[Rendered images with source text]
○ ○ ○

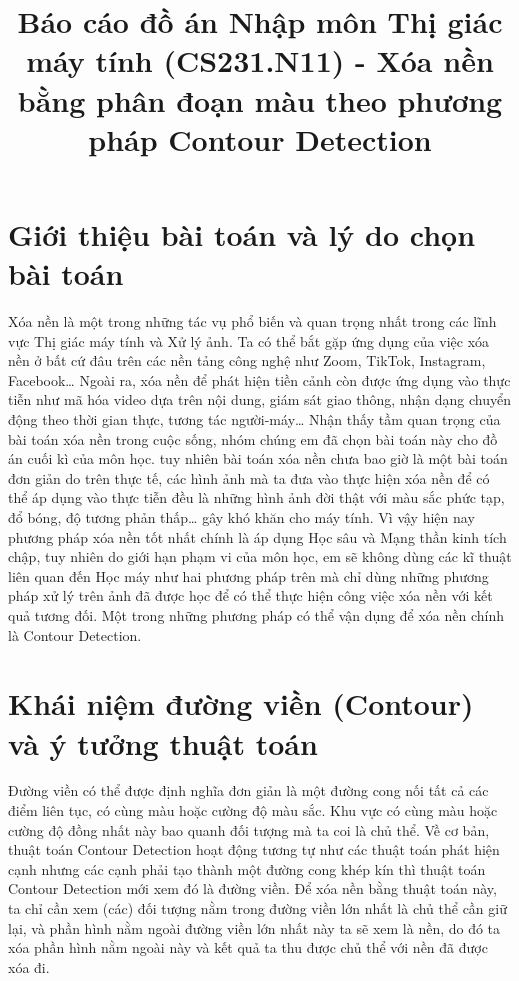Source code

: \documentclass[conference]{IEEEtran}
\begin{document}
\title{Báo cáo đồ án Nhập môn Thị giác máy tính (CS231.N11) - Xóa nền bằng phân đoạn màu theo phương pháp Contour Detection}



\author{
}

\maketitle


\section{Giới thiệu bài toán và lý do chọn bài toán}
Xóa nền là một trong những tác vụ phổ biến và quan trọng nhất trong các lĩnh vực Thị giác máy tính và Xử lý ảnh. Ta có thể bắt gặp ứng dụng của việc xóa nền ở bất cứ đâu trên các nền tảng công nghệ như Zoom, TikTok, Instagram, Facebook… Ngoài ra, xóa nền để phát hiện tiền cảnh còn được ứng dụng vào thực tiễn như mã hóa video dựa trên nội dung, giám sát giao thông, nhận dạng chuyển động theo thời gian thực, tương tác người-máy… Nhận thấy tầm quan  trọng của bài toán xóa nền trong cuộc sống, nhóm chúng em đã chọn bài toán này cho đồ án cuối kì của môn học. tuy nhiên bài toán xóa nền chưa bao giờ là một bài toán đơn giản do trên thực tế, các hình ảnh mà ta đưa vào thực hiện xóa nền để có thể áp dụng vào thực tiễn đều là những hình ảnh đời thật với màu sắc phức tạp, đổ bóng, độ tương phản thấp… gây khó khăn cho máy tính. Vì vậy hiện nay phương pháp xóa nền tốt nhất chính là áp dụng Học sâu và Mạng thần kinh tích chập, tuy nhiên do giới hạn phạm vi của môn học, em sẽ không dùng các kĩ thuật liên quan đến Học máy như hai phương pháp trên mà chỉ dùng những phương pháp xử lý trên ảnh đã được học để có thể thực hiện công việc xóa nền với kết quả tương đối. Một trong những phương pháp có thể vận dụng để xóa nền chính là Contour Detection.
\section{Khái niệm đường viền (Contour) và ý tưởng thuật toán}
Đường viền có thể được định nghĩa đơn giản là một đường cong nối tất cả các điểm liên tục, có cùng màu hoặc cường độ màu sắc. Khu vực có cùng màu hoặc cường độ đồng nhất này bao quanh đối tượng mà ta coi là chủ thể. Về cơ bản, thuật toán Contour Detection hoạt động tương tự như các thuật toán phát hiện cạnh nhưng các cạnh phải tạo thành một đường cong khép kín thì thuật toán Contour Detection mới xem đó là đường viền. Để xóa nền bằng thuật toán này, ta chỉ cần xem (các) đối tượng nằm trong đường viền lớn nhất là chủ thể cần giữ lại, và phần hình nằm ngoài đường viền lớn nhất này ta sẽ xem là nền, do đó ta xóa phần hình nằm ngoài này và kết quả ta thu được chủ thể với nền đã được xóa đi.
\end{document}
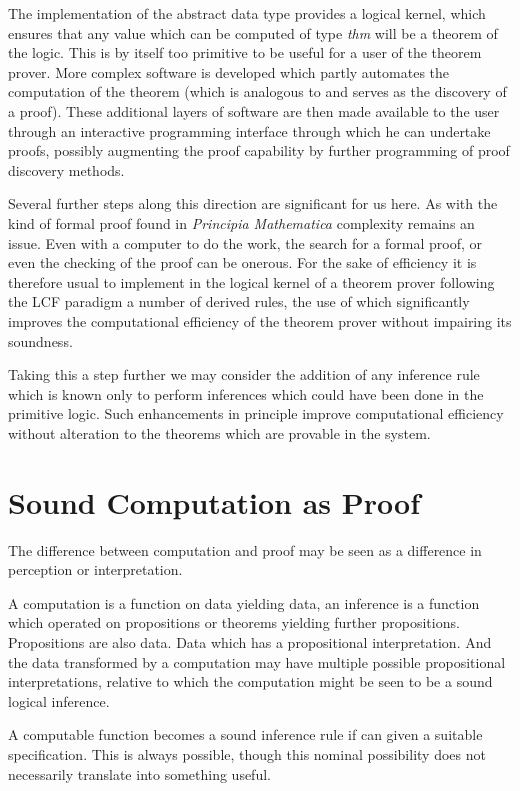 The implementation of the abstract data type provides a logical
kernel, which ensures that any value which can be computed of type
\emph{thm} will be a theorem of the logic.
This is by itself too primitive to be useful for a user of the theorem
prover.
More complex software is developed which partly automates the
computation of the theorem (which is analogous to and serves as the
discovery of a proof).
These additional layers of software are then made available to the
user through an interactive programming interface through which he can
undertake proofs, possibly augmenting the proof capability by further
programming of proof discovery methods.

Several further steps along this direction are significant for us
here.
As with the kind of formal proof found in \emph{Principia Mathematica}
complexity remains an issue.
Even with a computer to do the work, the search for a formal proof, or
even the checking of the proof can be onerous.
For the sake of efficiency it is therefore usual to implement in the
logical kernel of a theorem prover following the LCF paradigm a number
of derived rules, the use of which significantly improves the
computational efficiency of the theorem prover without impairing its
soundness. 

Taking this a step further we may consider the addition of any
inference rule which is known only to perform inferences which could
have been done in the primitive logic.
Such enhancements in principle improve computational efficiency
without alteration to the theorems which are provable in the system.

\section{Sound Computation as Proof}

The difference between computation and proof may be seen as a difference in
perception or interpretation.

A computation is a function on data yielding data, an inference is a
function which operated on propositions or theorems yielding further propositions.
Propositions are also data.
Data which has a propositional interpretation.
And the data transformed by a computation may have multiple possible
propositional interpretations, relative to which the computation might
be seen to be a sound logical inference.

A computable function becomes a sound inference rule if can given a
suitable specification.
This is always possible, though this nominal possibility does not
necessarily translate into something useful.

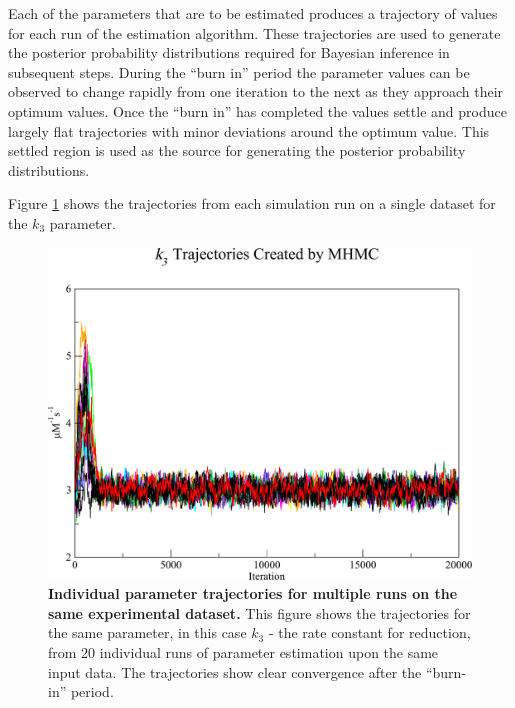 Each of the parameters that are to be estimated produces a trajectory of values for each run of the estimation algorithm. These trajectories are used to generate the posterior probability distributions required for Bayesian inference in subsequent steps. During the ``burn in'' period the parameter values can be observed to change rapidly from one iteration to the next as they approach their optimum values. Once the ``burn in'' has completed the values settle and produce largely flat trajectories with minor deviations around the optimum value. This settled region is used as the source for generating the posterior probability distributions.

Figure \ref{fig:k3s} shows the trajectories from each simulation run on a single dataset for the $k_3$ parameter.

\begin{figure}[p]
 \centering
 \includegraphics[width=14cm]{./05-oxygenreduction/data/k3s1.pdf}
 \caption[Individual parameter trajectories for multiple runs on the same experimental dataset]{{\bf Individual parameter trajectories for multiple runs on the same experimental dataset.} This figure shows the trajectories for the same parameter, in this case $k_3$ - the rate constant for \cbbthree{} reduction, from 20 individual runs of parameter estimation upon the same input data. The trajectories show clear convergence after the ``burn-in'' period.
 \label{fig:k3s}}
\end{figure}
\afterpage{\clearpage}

○ ○ ○

Copy out each line of the data above, exactly, if it lies between the line holding "computational efficiency of" and the line holding "necessarily translate into something useful.", inclusive; copy no other line.

computational efficiency of the theorem prover without impairing its
soundness. 

Taking this a step further we may consider the addition of any
inference rule which is known only to perform inferences which could
have been done in the primitive logic.
Such enhancements in principle improve computational efficiency
without alteration to the theorems which are provable in the system.

\section{Sound Computation as Proof}

The difference between computation and proof may be seen as a difference in
perception or interpretation.

A computation is a function on data yielding data, an inference is a
function which operated on propositions or theorems yielding further propositions.
Propositions are also data.
Data which has a propositional interpretation.
And the data transformed by a computation may have multiple possible
propositional interpretations, relative to which the computation might
be seen to be a sound logical inference.

A computable function becomes a sound inference rule if can given a
suitable specification.
This is always possible, though this nominal possibility does not
necessarily translate into something useful.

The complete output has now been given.